Premiers should contemplate that, as they bask in the immediate glory of having helped suppress the virus and dilly-dally over the removal of restrictions that can no longer be justified (if they ever were). 

Even before the crisis, the states were facing mounting debts. The pandemic is just making the mountain bigger 

Their fiscal strength  as updated most recently in mid-year budget reviews  was being sapped by varying combinations of weak revenue growth, undisciplined operating expenditure, slender operating surpluses, and surging infrastructure spending leading to large borrowing requirements and ballooning debt.   

The states’ fiscal profile is in marked contrast to the Commonwealth, which had its debt blow-out earlier and was in the process of flattening the debt curve and starting to bend it down.  

The states were heading in the opposite direction. For example, aggregate state non-financial public sector net debt was set to rise from around 45 per cent of operating revenue (a more meaningful measure than the percentage of gross state product) in 2019 to 75 per cent in 2022.   

That is all in the past. The pandemic will hit state budgets in three ways: additional expenses as a direct consequence of the crisis (mainly health-related); discretionary economic support packages, such as waivers of various taxes and fees; and the loss of revenue from shrinking tax bases.  From announcements made so far, the first two look like totalling about $15 billion 

The third category will be the largest. It is easy to identify $120 billion of revenue at risk of a severe decline in state budgets, out of total revenue of $280 billion.  

Most at risk are GST revenue (particularly as goods and services subject to GST will be among the hardest hit as consumers cut back); payroll tax (as employment contracts and wages weaken); stamp duty on property transactions (which will shrink drastically for a while along with the volume of transactions); gambling taxes (most opportunities for gambling having been closed off); and stamp duty on vehicles (sales of which have crashed). 

It is impossible to quantify the likely hit to revenue. But with $30 billion per quarter at high riskit is not hard to envisage half that being lost in the current quarter;  and further but smaller proportions in subsequent quarters (depending on how long the economic shut-down continues and its effects linger) 

Some of it will be recouped in later quarters  for example as some property and vehicle sales are time-shifted rather than cancelled  but much of it will be a permanent loss. 

Putting the three components together, the hit to state budgets could approach $50 billion in 2020. This would take net debt to almost 90 per cent of revenue by 2022, continuing the long-term rising trend from only 10 per cent just before the GFC. 
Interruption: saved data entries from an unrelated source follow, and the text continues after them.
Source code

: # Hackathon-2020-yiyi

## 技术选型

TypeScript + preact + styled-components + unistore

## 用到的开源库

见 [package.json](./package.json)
The increase in state debt will combine with a much larger increase in Commonwealth debt to drive total general government net debt to around 40% of GDP, compared with 22% recently and a negative amount before the GFC.  

In dollar terms, general government gross debt will far exceed $1 trillion by 2022, compared with $100 billion before the GFC. These projections could be lower  but not greatly so  depending on how the $60 billion downward revision to the estimate cost of JobKeeper is handled.   

The situation of individual states and territories varies. New South Wales is in a stronger position to absorb the shock than other states. Western also is relatively well placed, having already started to put its debt on a downward path.   

The fiscal struggle that lies ahead for other states and territories  most of which were already heading for net debt ratios of 80–90 per cent in 2022 before the pandemic  will be tougher. 

They will need to curb operating expenses, be more selective with infrastructure projects, do more privatisation, reform their taxes, and take part in other economic reforms to help boost the nation’s dismal productivity performance.  

Any state that takes a ‘business as usual’ approach from here on, and hopes for years of good luck, is inviting trouble.  

Robert Carling is a Senior Fellow at the Centre for Independent Studies and a former IMF and federal and state Treasury economist.